Exercise directions:
Restate word for word the lines of the entries below, starting with the line that holds "At present, there" and ending with the line that holds "Currently, the tool", and no others.

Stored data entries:
-- Opening Marker --

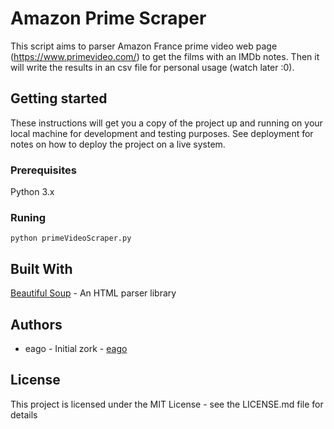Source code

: # Amazon Prime Scraper
This script aims to parser Amazon France prime video web page (https://www.primevideo.com/) to get the films with an IMDb notes.
Then it will write the results in an csv file for personal usage (watch later :0).

## Getting started
These instructions will get you a copy of the project up and running on your local machine for development and testing purposes. See deployment for notes on how to deploy the project on a live system.

### Prerequisites
Python 3.x

### Runing
`python primeVideoScraper.py`

## Built With
[Beautiful Soup](https://www.crummy.com/software/BeautifulSoup/bs4/doc.zh) - An HTML parser library

## Authors
- eago - Initial zork - [eago](https://github.com/eago)

## License
This project is licensed under the MIT License - see the LICENSE.md file for details
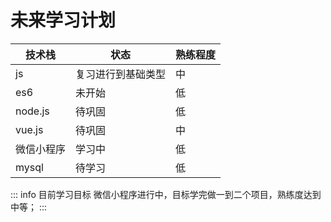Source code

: 
# 未来学习计划

| 技术栈     | 状态               | 熟练程度 |
| ---------- | ------------------ | -------- |
| js         | 复习进行到基础类型 | 中       |
| es6        | 未开始             | 低       |
| node.js    | 待巩固             | 低       |
| vue.js     | 待巩固             | 中       |
| 微信小程序 | 学习中             | 低       |
| mysql      | 待学习             | 低       |


::: info 目前学习目标
微信小程序进行中，目标学完做一到二个项目，熟练度达到中等；
:::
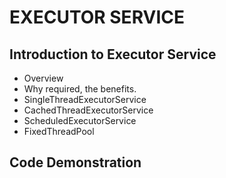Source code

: # EXECUTOR SERVICE

## Introduction to Executor Service
- Overview
- Why required, the benefits.
- SingleThreadExecutorService
- CachedThreadExecutorService
- ScheduledExecutorService
- FixedThreadPool

## Code Demonstration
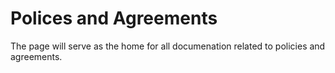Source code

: # Polices and Agreements
The page will serve as the home for all documenation related to policies and agreements.
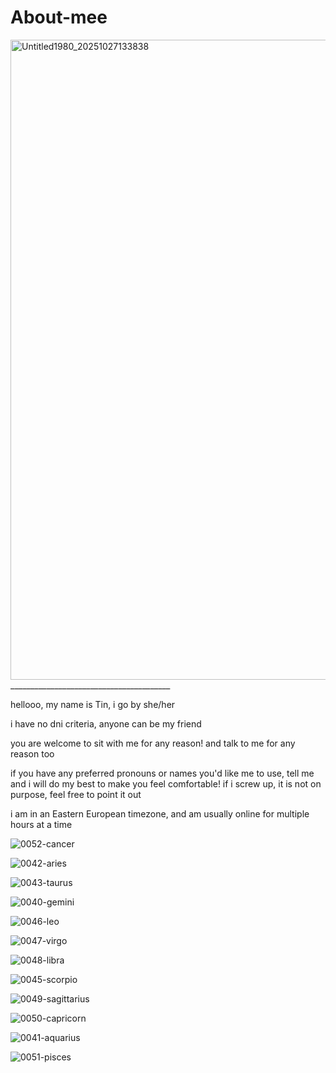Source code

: # About-mee

<img width="768" height="1024" alt="Untitled1980_20251027133838" src="https://github.com/user-attachments/assets/5e1f4842-0c1f-4648-9e7c-885b69c93970" />
________________________________________

hellooo, my name is Tin, i go by she/her

i have no dni criteria, anyone can be my friend

you are welcome to sit with me for any reason! and talk to me for any reason too

if you have any preferred pronouns or names you'd like me to use, tell me and i will do my best to make you feel comfortable! if i screw up, it is not on purpose, feel free to point it out

i am in an Eastern European timezone, and am usually online for multiple hours at a time


  ![0052-cancer](https://github.com/user-attachments/assets/fbd79e5a-64ea-4665-846e-c7e28b9c8334) 

![0042-aries](https://github.com/user-attachments/assets/083b9700-6a73-469a-bd8f-a6cdb7b9e268)

![0043-taurus](https://github.com/user-attachments/assets/5394ad09-c248-48c8-a40d-dd79fa02d2f7)

![0040-gemini](https://github.com/user-attachments/assets/c7e20d3f-e957-4e04-8515-4cd24866a127)

![0046-leo](https://github.com/user-attachments/assets/f5b310ee-a650-4ce4-9f84-f4e5a6ec4458)

![0047-virgo](https://github.com/user-attachments/assets/7cd1ac51-85a0-419c-9bcc-a410a76da1e7)

![0048-libra](https://github.com/user-attachments/assets/ea332005-ad10-4305-950e-fbfc7d8c4963)

![0045-scorpio](https://github.com/user-attachments/assets/e5959e82-9939-469d-b0c5-dbf5c706e6d2)

![0049-sagittarius](https://github.com/user-attachments/assets/86aa9288-22fb-43dd-a4e9-a1fb363d8fbd)

![0050-capricorn](https://github.com/user-attachments/assets/02f4e1e5-dcdd-4011-97de-8ebef8cb8166)

![0041-aquarius](https://github.com/user-attachments/assets/cdca0492-476a-4b01-aef4-b248e97328d9)

![0051-pisces](https://github.com/user-attachments/assets/2f4daaa0-c476-4aed-824b-28d287526061)
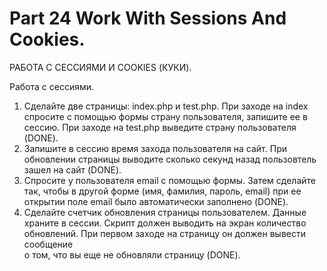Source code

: ﻿# Part 24 Work With Sessions And Cookies.

РАБОТА С СЕССИЯМИ И COOKIES (КУКИ).

Работа с сессиями.

1. Сделайте две страницы: index.php и test.php. При заходе на index спросите с помощью формы страну пользователя, запишите ее в сессию. При заходе на test.php выведите страну пользователя (DONE).
2. Запишите в сессию время захода пользователя на сайт. При обновлении страницы выводите сколько секунд назад пользовтель зашел на сайт (DONE).
3. Спросите у пользователя email с помощью формы. Затем сделайте так, чтобы в другой форме (имя, фамилия, пароль, email) при ее открытии поле email было автоматически заполнено (DONE).
4. Сделайте счетчик обновления страницы пользователем. Данные храните в сессии. Скрипт должен выводить на экран количество обновлений. При первом заходе на страницу он должен вывести сообщение 		
   о том, что вы еще не обновляли страницу (DONE).

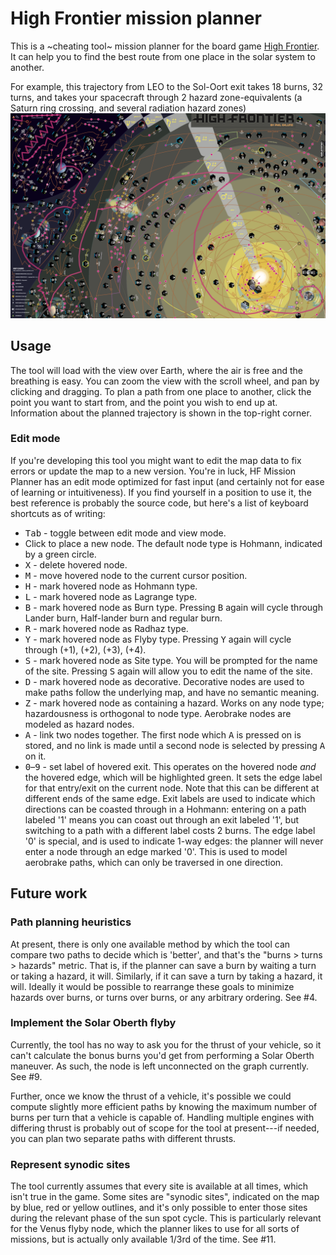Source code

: # High Frontier mission planner

This is a ~cheating tool~ mission planner for the board game [High Frontier](https://boardgamegeek.com/boardgame/281655/high-frontier-4-all). It can help you to find the best route from one place in the solar system to another.

For example, this trajectory from LEO to the Sol-Oort exit takes 18 burns, 32 turns, and takes your spacecraft through 2 hazard zone-equivalents (a Saturn ring crossing, and several radiation hazard zones)
![Example trajectory from LEO to the Sol-Oort exit](docs/example-trajectory.png)

## Usage

The tool will load with the view over Earth, where the air is free and the breathing is easy. You can zoom the view with the scroll wheel, and pan by clicking and dragging. To plan a path from one place to another, click the point you want to start from, and the point you wish to end up at. Information about the planned trajectory is shown in the top-right corner.

### Edit mode

If you're developing this tool you might want to edit the map data to fix errors or update the map to a new version. You're in luck, HF Mission Planner has an edit mode optimized for fast input (and certainly not for ease of learning or intuitiveness). If you find yourself in a position to use it, the best reference is probably the source code, but here's a list of keyboard shortcuts as of writing:

- <kbd>Tab</kbd> - toggle between edit mode and view mode.
- Click to place a new node. The default node type is Hohmann, indicated by a green circle.
- <kbd>X</kbd> - delete hovered node.
- <kbd>M</kbd> - move hovered node to the current cursor position.
- <kbd>H</kbd> - mark hovered node as Hohmann type.
- <kbd>L</kbd> - mark hovered node as Lagrange type.
- <kbd>B</kbd> - mark hovered node as Burn type. Pressing <kbd>B</kbd> again will cycle through Lander burn, Half-lander burn and regular burn.
- <kbd>R</kbd> - mark hovered node as Radhaz type.
- <kbd>Y</kbd> - mark hovered node as Flyby type. Pressing <kbd>Y</kbd> again will cycle through (+1), (+2), (+3), (+4).
- <kbd>S</kbd> - mark hovered node as Site type. You will be prompted for the name of the site. Pressing <kbd>S</kbd> again will allow you to edit the name of the site.
- <kbd>D</kbd> - mark hovered node as decorative. Decorative nodes are used to make paths follow the underlying map, and have no semantic meaning.
- <kbd>Z</kbd> - mark hovered node as containing a hazard. Works on any node type; hazardousness is orthogonal to node type. Aerobrake nodes are modeled as hazard nodes.
- <kbd>A</kbd> - link two nodes together. The first node which <kbd>A</kbd> is pressed on is stored, and no link is made until a second node is selected by pressing <kbd>A</kbd> on it.
- <kbd>0</kbd>–<kbd>9</kbd> - set label of hovered exit. This operates on the hovered node _and_ the hovered edge, which will be highlighted green. It sets the edge label for that entry/exit on the current node. Note that this can be different at different ends of the same edge. Exit labels are used to indicate which directions can be coasted through in a Hohmann: entering on a path labeled '1' means you can coast out through an exit labeled '1', but switching to a path with a different label costs 2 burns. The edge label '0' is special, and is used to indicate 1-way edges: the planner will never enter a node through an edge marked '0'. This is used to model aerobrake paths, which can only be traversed in one direction.

## Future work

### Path planning heuristics

At present, there is only one available method by which the tool can compare two paths to decide which is 'better', and that's the "burns > turns > hazards" metric. That is, if the planner can save a burn by waiting a turn or taking a hazard, it will. Similarly, if it can save a turn by taking a hazard, it will. Ideally it would be possible to rearrange these goals to minimize hazards over burns, or turns over burns, or any arbitrary ordering. See #4.

### Implement the Solar Oberth flyby

Currently, the tool has no way to ask you for the thrust of your vehicle, so it can't calculate the bonus burns you'd get from performing a Solar Oberth maneuver. As such, the node is left unconnected on the graph currently. See #9.

Further, once we know the thrust of a vehicle, it's possible we could compute slightly more efficient paths by knowing the maximum number of burns per turn that a vehicle is capable of. Handling multiple engines with differing thrust is probably out of scope for the tool at present---if needed, you can plan two separate paths with different thrusts.

### Represent synodic sites

The tool currently assumes that every site is available at all times, which isn't true in the game. Some sites are "synodic sites", indicated on the map by blue, red or yellow outlines, and it's only possible to enter those sites during the relevant phase of the sun spot cycle. This is particularly relevant for the Venus flyby node, which the planner likes to use for all sorts of missions, but is actually only available 1/3rd of the time. See #11.

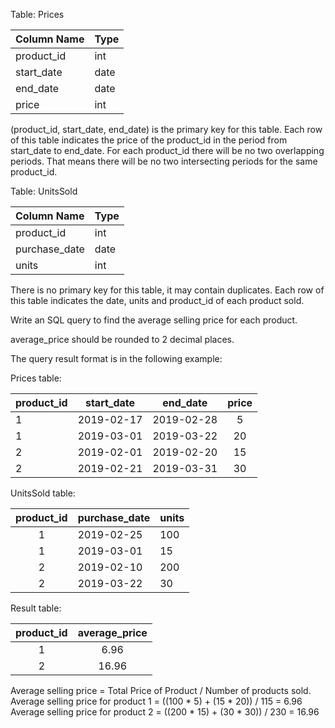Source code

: Table: Prices


| Column Name   | Type    |
|---------------|---------|
| product_id    | int     |
| start_date    | date    |
| end_date      | date    |
| price         | int     |

(product_id, start_date, end_date) is the primary key for this table.
Each row of this table indicates the price of the product_id in the period from start_date to end_date.
For each product_id there will be no two overlapping periods. That means there will be no two intersecting periods for the same product_id.
 

Table: UnitsSold

| Column Name   | Type    |
| :----        | :----- |
| product_id    | int     |
| purchase_date | date    |
| units         | int     |

There is no primary key for this table, it may contain duplicates.
Each row of this table indicates the date, units and product_id of each product sold. 
 

Write an SQL query to find the average selling price for each product.

average_price should be rounded to 2 decimal places.

The query result format is in the following example:

Prices table:

| product_id | start_date | end_date   | price  |
|------------|------------|------------|:----------:|
| 1          | 2019-02-17 | 2019-02-28 | 5      |
| 1          | 2019-03-01 | 2019-03-22 | 20     |
| 2          | 2019-02-01 | 2019-02-20 | 15     |
| 2          | 2019-02-21 | 2019-03-31 | 30     |

 
UnitsSold table:

| product_id | purchase_date | units |
|:----------:|---------------|-------|
| 1          | 2019-02-25    | 100   |
| 1          | 2019-03-01    | 15    |
| 2          | 2019-02-10    | 200   |
| 2          | 2019-03-22    | 30    |


Result table:

| product_id | average_price |
|:----------:|:----------:|
| 1          | 6.96          |
| 2          | 16.96         |

Average selling price = Total Price of Product / Number of products sold.
Average selling price for product 1 = ((100 * 5) + (15 * 20)) / 115 = 6.96
Average selling price for product 2 = ((200 * 15) + (30 * 30)) / 230 = 16.96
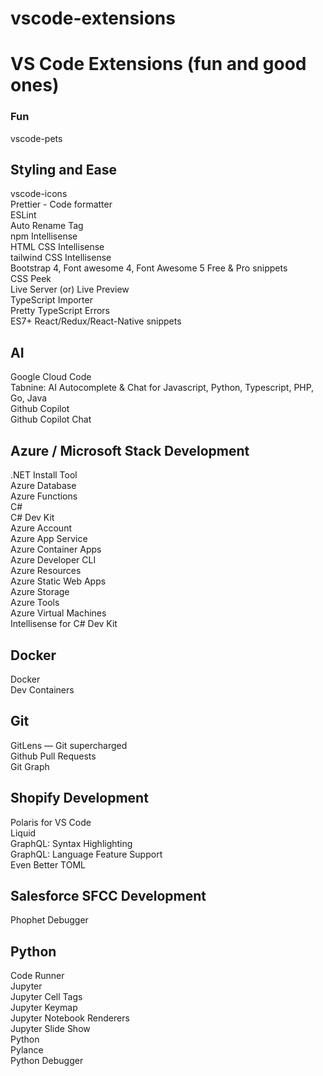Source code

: # vscode-extensions



# VS Code Extensions (fun and good ones)


  
### Fun
vscode-pets  


  


## Styling and Ease
vscode-icons  
Prettier - Code formatter  
ESLint  
Auto Rename Tag  
npm Intellisense  
HTML CSS Intellisense  
tailwind CSS Intellisense  
Bootstrap 4, Font awesome 4, Font Awesome 5 Free & Pro snippets  
CSS Peek  
Live Server (or) Live Preview  
TypeScript Importer  
Pretty TypeScript Errors  
ES7+ React/Redux/React-Native snippets  


   
  


## AI
Google Cloud Code  
Tabnine: AI Autocomplete & Chat for Javascript, Python, Typescript, PHP, Go, Java  
Github Copilot  
Github Copilot Chat  



   


## Azure / Microsoft Stack Development
.NET Install Tool  
Azure Database  
Azure Functions  
C#  
C# Dev Kit  
Azure Account  
Azure App Service  
Azure Container Apps  
Azure Developer CLI  
Azure Resources  
Azure Static Web Apps  
Azure Storage  
Azure Tools  
Azure Virtual Machines  
Intellisense for C# Dev Kit  



  

## Docker
Docker  
Dev Containers  



   
## Git
GitLens — Git supercharged  
Github Pull Requests  
Git Graph  

  

## Shopify Development
Polaris for VS Code  
Liquid  
GraphQL: Syntax Highlighting  
GraphQL: Language Feature Support  
Even Better TOML  


    

## Salesforce SFCC Development
Phophet Debugger  





    

## Python
Code Runner  
Jupyter  
Jupyter Cell Tags  
Jupyter Keymap  
Jupyter Notebook Renderers  
Jupyter Slide Show  
Python  
Pylance  
Python Debugger  
  


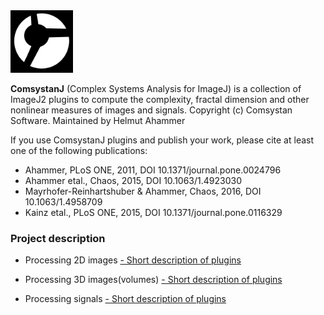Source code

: <!-- ![Image](comsystan.png)-->
<img src="images/comsystan.png" width=100 height=100/>

**ComsystanJ** (Complex Systems Analysis for ImageJ) is a collection of ImageJ2 plugins to compute the complexity, fractal dimension and other nonlinear measures of images and signals. Copyright (c) Comsystan Software. Maintained by Helmut Ahammer

If you use ComsystanJ plugins and publish your work, please cite at least one of the following publications:
- Ahammer, PLoS ONE, 2011, DOI 10.1371/journal.pone.0024796
- Ahammer etal., Chaos, 2015, DOI 10.1063/1.4923030
- Mayrhofer-Reinhartshuber & Ahammer, Chaos, 2016, DOI 10.1063/1.4958709
- Kainz etal., PLoS ONE, 2015, DOI 10.1371/journal.pone.0116329


### Project description
- Processing 2D images [- Short description of plugins](description/img2-description.md) 

- Processing 3D images(volumes) [- Short description of plugins](description/img3-description.md) 

- Processing signals [- Short description of plugins](description/sig-description.md) 

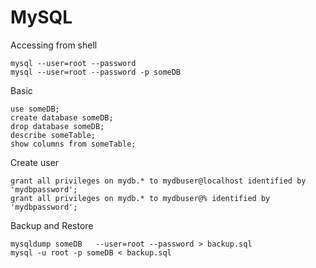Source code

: MySQL
=====

Accessing from shell

    mysql --user=root --password
    mysql --user=root --password -p someDB

Basic

    use someDB;
    create database someDB;
    drop database someDB;
    describe someTable;
    show columns from someTable;

Create user

    grant all privileges on mydb.* to mydbuser@localhost identified by 'mydbpassword';
    grant all privileges on mydb.* to mydbuser@% identified by 'mydbpassword';

Backup and Restore

    mysqldump someDB   --user=root --password > backup.sql
    mysql -u root -p someDB < backup.sql
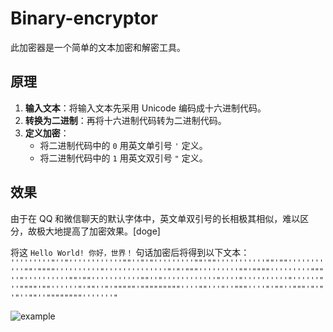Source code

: # Binary-encryptor

此加密器是一个简单的文本加密和解密工具。

## 原理

1. **输入文本**：将输入文本先采用 Unicode 编码成十六进制代码。
2. **转换为二进制**：再将十六进制代码转为二进制代码。
3. **定义加密**：
   - 将二进制代码中的 `0` 用英文单引号 `'` 定义。
   - 将二进制代码中的 `1` 用英文双引号 `"` 定义。

## 效果

由于在 QQ 和微信聊天的默认字体中，英文单双引号的长相极其相似，难以区分，故极大地提高了加密效果。[doge]

 将这 `Hello World! 你好，世界！` 句话加密后将得到以下文本：
 `'''''''''"''"''''''''''''""''"'"'''''''''""'""'''''''''''""'""'''''''''''""'""""''''''''''"''''''''''''''"'"'"""'''''''''""'""""'''''''''"""''"''''''''''""'""'''''''''''""''"''''''''''''"''''"''''''''''"''''''"''""""'""''''''"'""''"'"""""'"""""""""''''""'''"''"""''''"'""''"""'"'"'"''""''""""""""'''''''"` 
 
 ![example](https://github.com/user-attachments/assets/b26e6a0b-7de2-4563-beea-f3791fac182e)
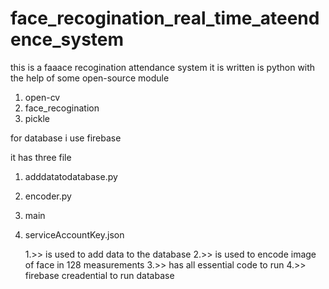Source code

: ﻿# face_recogination_real_time_ateendence_system

this is a faaace recogination attendance system 
it is written is python 
with the help of some open-source module 
1. open-cv
2. face_recogination
3. pickle

for database i use firebase 

it has three file 
1. adddatatodatabase.py
2. encoder.py
3. main
4. serviceAccountKey.json

   1.>> is used to add data to the database
   2.>> is used to encode image of face in 128 measurements
   3.>> has all essential code to run
   4.>> firebase creadential to run database
   
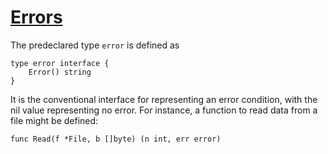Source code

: # [Errors](#errors)

The predeclared type `error` is defined as

    type error interface {
        Error() string
    }
    

It is the conventional interface for representing an error condition, with the nil value representing no error. For instance, a function to read data from a file might be defined:

    func Read(f *File, b []byte) (n int, err error)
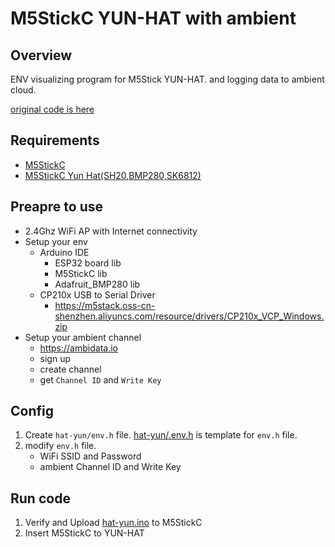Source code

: # M5StickC YUN-HAT with ambient

## Overview

ENV visualizing program for M5Stick YUN-HAT. and logging data to ambient cloud.

[original code is here](https://github.com/m5stack/M5-ProductExampleCodes)

## Requirements

- [M5StickC](https://m5stack.com/collections/m5-core/products/stick-c)
- [M5StickC Yun Hat(SH20,BMP280,SK6812)](https://m5stack.com/products/m5stickc-yun-hatsh20-bmp280-sk6812)

## Preapre to use

- 2.4Ghz WiFi AP with Internet connectivity
- Setup your env
    - Arduino IDE
        - ESP32 board lib
        - M5StickC lib
        - Adafruit_BMP280 lib
    - CP210x USB to Serial Driver
        - https://m5stack.oss-cn-shenzhen.aliyuncs.com/resource/drivers/CP210x_VCP_Windows.zip
- Setup your ambient channel
    - https://ambidata.io
    - sign up
    - create channel
    - get `Channel ID` and `Write Key`

## Config

1. Create `hat-yun/env.h` file. [hat-yun/.env.h](./hat-yun/.env.h) is template for `env.h` file.
1. modify `env.h` file.
    - WiFi SSID and Password
    - ambient Channel ID and Write Key

## Run code

1. Verify and Upload [hat-yun.ino](./hat-yun/hat-yun.ino) to M5StickC
1. Insert M5StickC to YUN-HAT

-- Closing Marker --

Solution:
At present, there is only one available method by which the tool can compare two paths to decide which is 'better', and that's the "burns > turns > hazards" metric. That is, if the planner can save a burn by waiting a turn or taking a hazard, it will. Similarly, if it can save a turn by taking a hazard, it will. Ideally it would be possible to rearrange these goals to minimize hazards over burns, or turns over burns, or any arbitrary ordering. See #4.

### Implement the Solar Oberth flyby

Currently, the tool has no way to ask you for the thrust of your vehicle, so it can't calculate the bonus burns you'd get from performing a Solar Oberth maneuver. As such, the node is left unconnected on the graph currently. See #9.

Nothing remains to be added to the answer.